Chances of impeachment now higher
It’s tough to know how likely an impeachment now is. UK bookmaker Paddy Power, not one to shirk controversy, is offering odds of 6/4 that Trump will be impeached before the end of his term (meaning a 40 per cent chance).
The chances might well rest on the upcoming midterm elections. If the Democrats can gain control of the House of Representatives, they could well initiate impeachment proceedings. It would, however, be tougher to get this through the Senate, where a two-thirds majority is required. Bill Clinton’s impeachment was acquitted at this stage in the late 1990s.
However, The Globe and Mail’s Lawrence Martin noted that even this hurdle might be overcome. He wrote:
‘If Mr. Trump is engulfed in scandal and sinking in public esteem, that might not be such a tall order. Many in the party could be dead set against running under his banner in 2020. As was the case with Richard Nixon, they could send a signal to Mr. Trump that he would not survive an impeachment vote, that his days are numbered.
‘Given the events of this week, there’s a good chance they are’.
‘Preposterous nonsensical predictions’
For John Kicklighter, however, the suggestion that an impeachment could cause a crash is ‘preposterous’ — though he did say that there are signs of ‘disrepair’ in the markets that are putting investors on guard.
‘As for Trump’s assessment that the “market would crash” and “everybody would be very poor” should he be impeached, those are preposterous, nonsensical predictions. The factors that have fuelled growth since the Great Financial Crisis have included speculative opportunism, extreme accommodation by global central banks, persistent (if moderate) economic growth and global trade. Tax cuts may have offered a modest boost to GDP forecasts via business spending, but few other policies have taken the reins for the next leg of a mature bull trend or leg of growth.
‘This said, the markets in the US and across the world have shown signs of age and fundamental disrepair. The pressure of trade wars, sanctions and central bank normalization has global investors increasingly on guard. If we add political instability to the mix, it could certainly tip the scales. If President Trump’s warning is to say the markets can’t handle another fundamental burden without finally being driven to rebalance, he may be right’.
USA Today noted how the economy was booming in the late ’90s, when an impeachment process was launched against President Clinton.

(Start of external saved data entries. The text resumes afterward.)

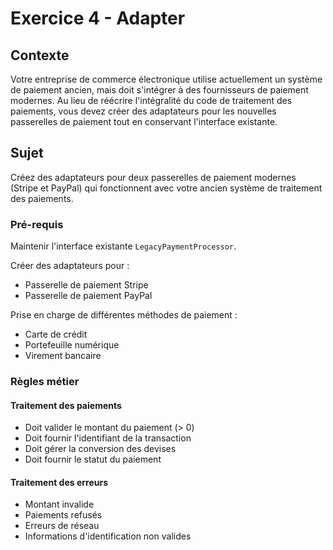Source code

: # Exercice 4 - Adapter

## Contexte

Votre entreprise de commerce électronique utilise actuellement un système de paiement ancien, mais doit s'intégrer à des fournisseurs de paiement modernes. Au lieu de réécrire l'intégralité du code de traitement des paiements, vous devez créer des adaptateurs pour les nouvelles passerelles de paiement tout en conservant l'interface existante.

## Sujet

Créez des adaptateurs pour deux passerelles de paiement modernes (Stripe et PayPal) qui fonctionnent avec votre ancien système de traitement des paiements.

### Pré-requis

Maintenir l'interface existante `LegacyPaymentProcessor`.

Créer des adaptateurs pour :
- Passerelle de paiement Stripe
- Passerelle de paiement PayPal

Prise en charge de différentes méthodes de paiement :
- Carte de crédit
- Portefeuille numérique
- Virement bancaire

### Règles métier

#### Traitement des paiements
- Doit valider le montant du paiement (> 0)
- Doit fournir l'identifiant de la transaction
- Doit gérer la conversion des devises
- Doit fournir le statut du paiement

#### Traitement des erreurs
- Montant invalide
- Paiements refusés
- Erreurs de réseau
- Informations d'identification non valides
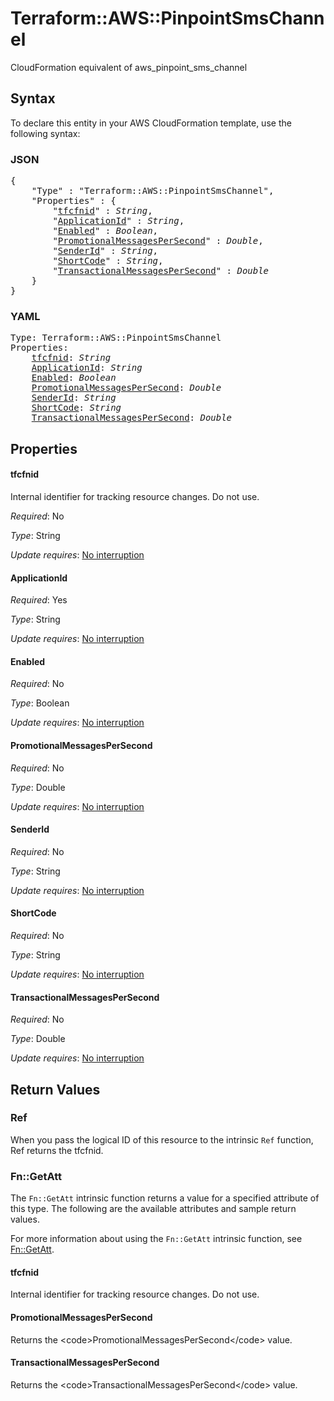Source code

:# Terraform::AWS::PinpointSmsChannel

CloudFormation equivalent of aws_pinpoint_sms_channel

## Syntax

To declare this entity in your AWS CloudFormation template, use the following syntax:

### JSON

<pre>
{
    "Type" : "Terraform::AWS::PinpointSmsChannel",
    "Properties" : {
        "<a href="#tfcfnid" title="tfcfnid">tfcfnid</a>" : <i>String</i>,
        "<a href="#applicationid" title="ApplicationId">ApplicationId</a>" : <i>String</i>,
        "<a href="#enabled" title="Enabled">Enabled</a>" : <i>Boolean</i>,
        "<a href="#promotionalmessagespersecond" title="PromotionalMessagesPerSecond">PromotionalMessagesPerSecond</a>" : <i>Double</i>,
        "<a href="#senderid" title="SenderId">SenderId</a>" : <i>String</i>,
        "<a href="#shortcode" title="ShortCode">ShortCode</a>" : <i>String</i>,
        "<a href="#transactionalmessagespersecond" title="TransactionalMessagesPerSecond">TransactionalMessagesPerSecond</a>" : <i>Double</i>
    }
}
</pre>

### YAML

<pre>
Type: Terraform::AWS::PinpointSmsChannel
Properties:
    <a href="#tfcfnid" title="tfcfnid">tfcfnid</a>: <i>String</i>
    <a href="#applicationid" title="ApplicationId">ApplicationId</a>: <i>String</i>
    <a href="#enabled" title="Enabled">Enabled</a>: <i>Boolean</i>
    <a href="#promotionalmessagespersecond" title="PromotionalMessagesPerSecond">PromotionalMessagesPerSecond</a>: <i>Double</i>
    <a href="#senderid" title="SenderId">SenderId</a>: <i>String</i>
    <a href="#shortcode" title="ShortCode">ShortCode</a>: <i>String</i>
    <a href="#transactionalmessagespersecond" title="TransactionalMessagesPerSecond">TransactionalMessagesPerSecond</a>: <i>Double</i>
</pre>

## Properties

#### tfcfnid

Internal identifier for tracking resource changes. Do not use.

_Required_: No

_Type_: String

_Update requires_: [No interruption](https://docs.aws.amazon.com/AWSCloudFormation/latest/UserGuide/using-cfn-updating-stacks-update-behaviors.html#update-no-interrupt)

#### ApplicationId

_Required_: Yes

_Type_: String

_Update requires_: [No interruption](https://docs.aws.amazon.com/AWSCloudFormation/latest/UserGuide/using-cfn-updating-stacks-update-behaviors.html#update-no-interrupt)

#### Enabled

_Required_: No

_Type_: Boolean

_Update requires_: [No interruption](https://docs.aws.amazon.com/AWSCloudFormation/latest/UserGuide/using-cfn-updating-stacks-update-behaviors.html#update-no-interrupt)

#### PromotionalMessagesPerSecond

_Required_: No

_Type_: Double

_Update requires_: [No interruption](https://docs.aws.amazon.com/AWSCloudFormation/latest/UserGuide/using-cfn-updating-stacks-update-behaviors.html#update-no-interrupt)

#### SenderId

_Required_: No

_Type_: String

_Update requires_: [No interruption](https://docs.aws.amazon.com/AWSCloudFormation/latest/UserGuide/using-cfn-updating-stacks-update-behaviors.html#update-no-interrupt)

#### ShortCode

_Required_: No

_Type_: String

_Update requires_: [No interruption](https://docs.aws.amazon.com/AWSCloudFormation/latest/UserGuide/using-cfn-updating-stacks-update-behaviors.html#update-no-interrupt)

#### TransactionalMessagesPerSecond

_Required_: No

_Type_: Double

_Update requires_: [No interruption](https://docs.aws.amazon.com/AWSCloudFormation/latest/UserGuide/using-cfn-updating-stacks-update-behaviors.html#update-no-interrupt)

## Return Values

### Ref

When you pass the logical ID of this resource to the intrinsic `Ref` function, Ref returns the tfcfnid.

### Fn::GetAtt

The `Fn::GetAtt` intrinsic function returns a value for a specified attribute of this type. The following are the available attributes and sample return values.

For more information about using the `Fn::GetAtt` intrinsic function, see [Fn::GetAtt](https://docs.aws.amazon.com/AWSCloudFormation/latest/UserGuide/intrinsic-function-reference-getatt.html).

#### tfcfnid

Internal identifier for tracking resource changes. Do not use.

#### PromotionalMessagesPerSecond

Returns the &lt;code&gt;PromotionalMessagesPerSecond&lt;/code&gt; value.

#### TransactionalMessagesPerSecond

Returns the &lt;code&gt;TransactionalMessagesPerSecond&lt;/code&gt; value.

It stressed that the stock market actually rose almost 30 per cent in the 14-month period of the Monica Lewinsky sex scandal and legal matters surrounding the impeachment.
Chris Rupkey, Chief Financial Economist at global bank MUFG, said:
‘The lesson from the ’90s is that impeachment is not something that causes the economy to skip a heartbeat’.
It’s far from clear as to whether or not Donald Trump will be impeached but, if that were to occur, experts seem to be very sceptical about the chances of a crash. If a crash is to happen, it would need more than just political turmoil to spark it but the conditions for a downturn might well be gathering regardless.